What to work on:
Nothing but the pictures should be left out when you copy the records exactly.

Stored data:
- Opening Delimiter -
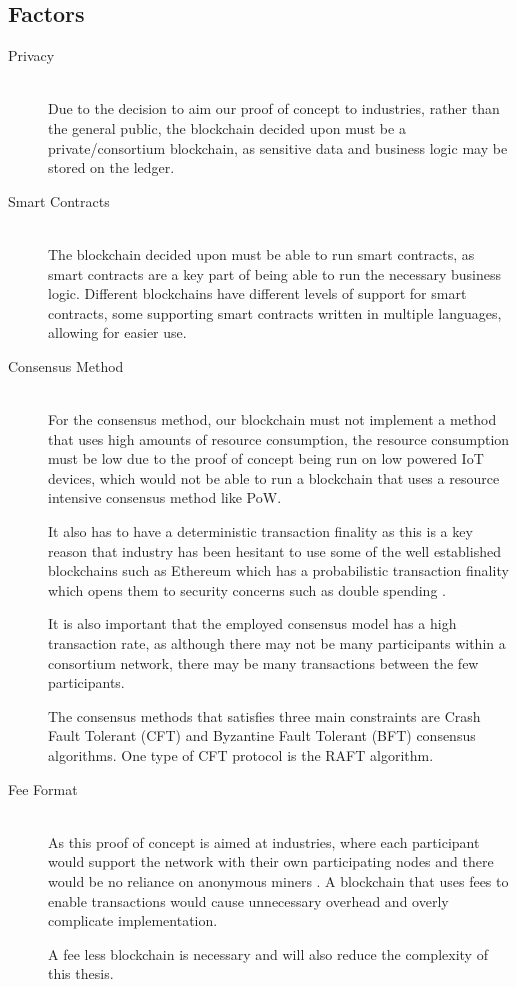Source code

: \subsection{Factors}
\begin{description}

    \item[Privacy]  \hfill \\ 
        Due to the decision to aim our proof of concept to industries, rather than the general public, the blockchain decided upon must be a private/consortium blockchain, as sensitive data and business logic may be stored on the ledger.
        
    \item[Smart Contracts] \hfill \\ 
        The blockchain decided upon must be able to run smart contracts, as smart contracts are a key part of being able to run the necessary business logic. Different blockchains have different levels of support for smart contracts, some supporting smart contracts written in multiple languages, allowing for easier use. 

    \item[Consensus Method] \hfill \\ 
        
        For the consensus method, our blockchain must not implement a method that uses high amounts of resource consumption, the resource consumption must be low due to the proof of concept being run on low powered IoT devices, which would not be able to run a blockchain that uses a resource intensive consensus method like PoW.
      
        It also has to have a deterministic transaction finality as this is a key reason that industry has been hesitant to use some of the well established blockchains such as Ethereum which has a probabilistic transaction finality which opens them to security concerns such as double spending \cite{BCforIoT}.
      
        It is also important that the employed consensus model has a high transaction rate, as although there may not be many participants within a consortium network, there may be many transactions between the few participants.
        
        The consensus methods that satisfies three main constraints are Crash Fault Tolerant (CFT) and Byzantine Fault Tolerant (BFT) consensus algorithms. One type of CFT protocol is the RAFT algorithm.
        
    
    \item[Fee Format]  \hfill \\ 
        As this proof of concept is aimed at industries, where each participant would support the network with their own participating nodes and there would be no reliance on anonymous miners \cite{SCIOT}. A blockchain that uses fees to enable transactions would cause unnecessary overhead and overly complicate implementation. 
        
        A fee less blockchain is necessary and will also reduce the complexity of this thesis.
        
\end{description}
- Closing Delimiter -
Written response:
Source code

: \subsection{Factors}
\begin{description}

    \item[Privacy]  \hfill \\ 
        Due to the decision to aim our proof of concept to industries, rather than the general public, the blockchain decided upon must be a private/consortium blockchain, as sensitive data and business logic may be stored on the ledger.
        
    \item[Smart Contracts] \hfill \\ 
        The blockchain decided upon must be able to run smart contracts, as smart contracts are a key part of being able to run the necessary business logic. Different blockchains have different levels of support for smart contracts, some supporting smart contracts written in multiple languages, allowing for easier use. 

    \item[Consensus Method] \hfill \\ 
        
        For the consensus method, our blockchain must not implement a method that uses high amounts of resource consumption, the resource consumption must be low due to the proof of concept being run on low powered IoT devices, which would not be able to run a blockchain that uses a resource intensive consensus method like PoW.
      
        It also has to have a deterministic transaction finality as this is a key reason that industry has been hesitant to use some of the well established blockchains such as Ethereum which has a probabilistic transaction finality which opens them to security concerns such as double spending \cite{BCforIoT}.
      
        It is also important that the employed consensus model has a high transaction rate, as although there may not be many participants within a consortium network, there may be many transactions between the few participants.
        
        The consensus methods that satisfies three main constraints are Crash Fault Tolerant (CFT) and Byzantine Fault Tolerant (BFT) consensus algorithms. One type of CFT protocol is the RAFT algorithm.
        
    
    \item[Fee Format]  \hfill \\ 
        As this proof of concept is aimed at industries, where each participant would support the network with their own participating nodes and there would be no reliance on anonymous miners \cite{SCIOT}. A blockchain that uses fees to enable transactions would cause unnecessary overhead and overly complicate implementation. 
        
        A fee less blockchain is necessary and will also reduce the complexity of this thesis.
        
\end{description}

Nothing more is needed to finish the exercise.